June 28, 2016 By Jenny Marchal

Clever camouflage: The lengths insects went to hide from predators

Ancient insects were able to cover themselves in dirt, wood and sand to sneak up on prey and hide from predators.

There are many animals that change their skin to their surroundings in order to save themselves from predators. However, ancients insects found fossilized in amber had taken it one step further according to new research.

Researchers from the Chinese Academy of Sciences in Nanjing, found insects were not only changing according to surroundings but actually hide themselves using dirt, leaves, sand and wood. In some cases, exoskeletons of other insects were used as camouflage.

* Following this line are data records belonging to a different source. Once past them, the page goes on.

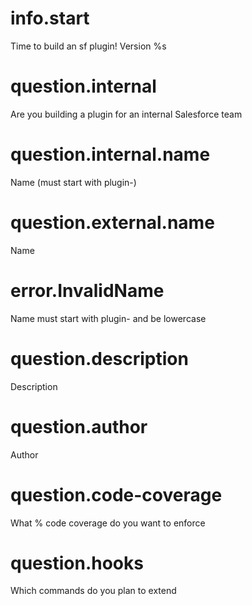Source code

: # info.start

Time to build an sf plugin! Version %s

# question.internal

Are you building a plugin for an internal Salesforce team

# question.internal.name

Name (must start with plugin-)

# question.external.name

Name

# error.InvalidName

Name must start with plugin- and be lowercase

# question.description

Description

# question.author

Author

# question.code-coverage

What % code coverage do you want to enforce

# question.hooks

Which commands do you plan to extend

Lead researcher Bo Wang and his team discovered this amazing ability in three groups of insects; chrysopidae (green lacewings), myrmeleontoid (split-footed lacewings and owlflies), and reduviidae (assassin bugs) after researching more than 300,000 ancient amber samples from all areas of the world. One particular bit of amber from Spain showed a green lacewing preserved in mid camouflage.

“Reconstructing the behavior of ancient animals is a challenge to paleontologists because ephemeral events are hardly preserved in the rock,” Wang told The Christian Science Monitor. “But occasionally few fossils document particular behaviors directly. We have some direct evidence of debris-carrying behavior; some fossils are carrying some debris on their back, which are trapped in amber.”

The insects showed they used this complex behavior for nearly 100 million years with only a handful of modern insects today using similar but less complex ways of camouflage. Wang and his colleagues don’t know why this is not so common in today’s arthropods.

“Only one group (chrysopoid larvae) exhibits highly setigerous tubular tubercles on the thorax and abdomen, which are no longer seen in extant chrysopoid larvae,” Wang says while describing the green lacewings. “But we do not know why these morphological adaptations are absent in modern counterparts.”

The research was published in the journal Science Advances.